L’article L. 322-4-12 de la loi qui fixe les modalités de recrutement des CUI précise que « ce contrat prévoit obligatoirement des actions de formation et d’accompagnement au profit de son titulaire, qui peuvent être menées pendant le temps de travail et en dehors de celui-ci. Il ouvre droit à une attestation de compétences délivrée par l’employeur et il est pris en compte au titre de l’expérience requise pour la validation des acquis de l’expérience... ». Or, nombreux sont les établissements scolaires qui n’ont pas satisfait cette exigence, et des CUI lésés, voyant leurs contrats s’achever sans avoir pu bénéficier d’aucune formation préparant la suite de leur activité professionnelle, ont fort légitimement porté leur cas devant les prud’hommes et obtenu la condamnation des chefs d’établissement, en tant que représentants de l’EPLE employeur.

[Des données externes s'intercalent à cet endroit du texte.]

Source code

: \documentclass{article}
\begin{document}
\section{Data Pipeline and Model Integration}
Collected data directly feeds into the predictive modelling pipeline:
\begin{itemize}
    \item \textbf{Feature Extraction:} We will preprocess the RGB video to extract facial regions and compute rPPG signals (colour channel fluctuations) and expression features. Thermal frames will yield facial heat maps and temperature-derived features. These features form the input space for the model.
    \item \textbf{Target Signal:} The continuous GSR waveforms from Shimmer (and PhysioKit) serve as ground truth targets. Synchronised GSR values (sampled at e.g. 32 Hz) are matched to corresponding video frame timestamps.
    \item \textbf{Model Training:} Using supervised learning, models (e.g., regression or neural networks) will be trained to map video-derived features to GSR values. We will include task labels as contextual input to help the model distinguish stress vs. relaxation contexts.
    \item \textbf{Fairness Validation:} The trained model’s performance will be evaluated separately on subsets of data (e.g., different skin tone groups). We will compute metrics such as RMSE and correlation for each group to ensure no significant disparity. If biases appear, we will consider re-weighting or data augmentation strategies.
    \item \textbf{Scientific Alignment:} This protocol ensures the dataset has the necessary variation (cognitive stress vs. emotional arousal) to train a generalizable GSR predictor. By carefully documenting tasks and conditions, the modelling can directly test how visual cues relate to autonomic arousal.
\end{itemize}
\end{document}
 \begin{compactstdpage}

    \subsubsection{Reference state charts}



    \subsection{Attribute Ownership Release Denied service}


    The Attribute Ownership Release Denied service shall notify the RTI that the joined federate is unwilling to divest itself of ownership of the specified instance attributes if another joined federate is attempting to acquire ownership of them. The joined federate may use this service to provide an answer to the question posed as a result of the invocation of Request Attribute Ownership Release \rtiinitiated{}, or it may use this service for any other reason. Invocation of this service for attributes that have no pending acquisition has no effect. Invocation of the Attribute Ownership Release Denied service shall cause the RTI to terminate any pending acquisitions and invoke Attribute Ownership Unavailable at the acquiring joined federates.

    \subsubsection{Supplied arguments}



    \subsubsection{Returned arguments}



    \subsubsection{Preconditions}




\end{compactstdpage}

Devant la multiplication de ces recours juridiques, l’Administration, plutôt que de s’interroger sur la nécessité de recruter davantage d’agents titulaires répondant à des besoins réels du service public d’éducation, préfère organiser la défense des personnels de direction, et la prise en charge financière des procès. C’est dans cet esprit que le Rectorat de Versailles envisage à l’heure actuelle la création d’un groupement de commandes qui permettrait aux EPLE de se voir rembourser les frais d’avocat par le biais d’une subvention versée a posteriori au budget des établissements.

Ce procédé est scandaleux, tant sur le fond que sur la forme :

  • les CA à l’ordre du jour desquels cette question a été portée n’ont pas eu connaissance du texte de la convention, puisqu’il s’agit d’adhérer à un groupement de commandes qui n’est pour l’instant qu’un projet et que la convention en elle-même n’a pas encore été rédigée. Il est donc demandé aux élus d’engager la responsabilité du CA et donc de l’établissement, en se prononçant sur un texte qui n’existe pas encore ! C’est signer un chèque un blanc sans pouvoir en contrôler les conséquences...
  • les élus au CA sont supposés engager ainsi des mouvements sur le compte de l’EPLE, alors qu’ils sont garants du budget et du compte financier, pour des contrats sur lesquels ils ne sont à aucun moment consultés, ni au moment du recrutement, ni pour le suivi de la formation proposée.
  • les chefs d’établissement bénéficient comme tout fonctionnaire de la protection juridique accordée par l’Etat-employeur, et aucun de ceux qui ont soumis l’adhésion au dispositif au vote de leur CA n’a, à notre connaissance, été en mesure d’expliquer pour quelle raison un dispositif particulier était nécessaire.
  • enfin, qu’en est-il de la défense et du soutien financier apportés aux CUI forcés de demander justice devant les prud’hommes suite au non-respect de la loi par leurs employeurs ? Il s’agit d’une conception du service public bien curieuse et bien inégalitaire, à laquelle le SNES-FSU ne peut souscrire !

Au delà de la manipulation des élus au CA qui a ainsi été pratiquée, l’attitude du Rectorat est inadmissible : le principe même de ce groupement de commandes n’a jamais été évoqué en CTA et l’Administration s’est bien gardée de consulter les organisations syndicales à ce sujet.
Le SNES-FSU demandera à ce que ce point soit mis à l’ordre du jour du prochain CTA et sera extrêmement vigilant sur le contenu de la convention à venir. Si l’Administration veut éviter les condamnations en justice, la première chose à faire est de respecter la loi.